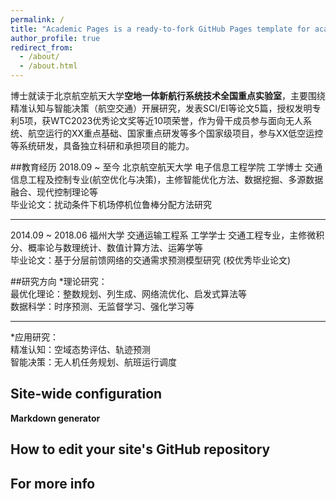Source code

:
 ```yaml
---
permalink: /
title: "Academic Pages is a ready-to-fork GitHub Pages template for academic personal websites"
author_profile: true
redirect_from: 
  - /about/
  - /about.html
---
```


博士就读于北京航空航天大学**空地一体新航行系统技术全国重点实验室**，主要围绕精准认知与智能决策（航空交通）开展研究，发表SCI/EI等论文5篇，授权发明专利5项，获WTC2023优秀论文奖等近10项荣誉，作为骨干成员参与面向无人系统、航空运行的XX重点基础、国家重点研发等多个国家级项目，参与XX低空运控等系统研发，具备独立科研和承担项目的能力。


##教育经历
2018.09 ~ 至今     北京航空航天大学   电子信息工程学院  工学博士
交通信息工程及控制专业(航空优化与决策)，主修智能优化方法、数据挖掘、多源数据融合、现代控制理论等  
毕业论文：扰动条件下机场停机位鲁棒分配方法研究   
***
2014.09 ~ 2018.06  福州大学          交通运输工程系    工学学士 
交通工程专业，主修微积分、概率论与数理统计、数值计算方法、运筹学等  
毕业论文：基于分层前馈网络的交通需求预测模型研究 (校优秀毕业论文)   

##研究方向
*理论研究：  
    最优化理论：整数规划、列生成、网络流优化、启发式算法等  
    数据科学：时序预测、无监督学习、强化学习等  
***
*应用研究：  
    精准认知：空域态势评估、轨迹预测  
    智能决策：无人机任务规划、航班运行调度  


Site-wide configuration
------



**Markdown generator**



How to edit your site's GitHub repository
------


For more info
------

▶ What is being asked: Would you return the material exactly, images excluded?

▶ Result for this task:
Source code

:
 ```yaml
---
permalink: /
title: "Academic Pages is a ready-to-fork GitHub Pages template for academic personal websites"
author_profile: true
redirect_from: 
  - /about/
  - /about.html
---
```


博士就读于北京航空航天大学**空地一体新航行系统技术全国重点实验室**，主要围绕精准认知与智能决策（航空交通）开展研究，发表SCI/EI等论文5篇，授权发明专利5项，获WTC2023优秀论文奖等近10项荣誉，作为骨干成员参与面向无人系统、航空运行的XX重点基础、国家重点研发等多个国家级项目，参与XX低空运控等系统研发，具备独立科研和承担项目的能力。


##教育经历
2018.09 ~ 至今     北京航空航天大学   电子信息工程学院  工学博士
交通信息工程及控制专业(航空优化与决策)，主修智能优化方法、数据挖掘、多源数据融合、现代控制理论等  
毕业论文：扰动条件下机场停机位鲁棒分配方法研究   
***
2014.09 ~ 2018.06  福州大学          交通运输工程系    工学学士 
交通工程专业，主修微积分、概率论与数理统计、数值计算方法、运筹学等  
毕业论文：基于分层前馈网络的交通需求预测模型研究 (校优秀毕业论文)   

##研究方向
*理论研究：  
    最优化理论：整数规划、列生成、网络流优化、启发式算法等  
    数据科学：时序预测、无监督学习、强化学习等  
***
*应用研究：  
    精准认知：空域态势评估、轨迹预测  
    智能决策：无人机任务规划、航班运行调度  


Site-wide configuration
------



**Markdown generator**



How to edit your site's GitHub repository
------


For more info
------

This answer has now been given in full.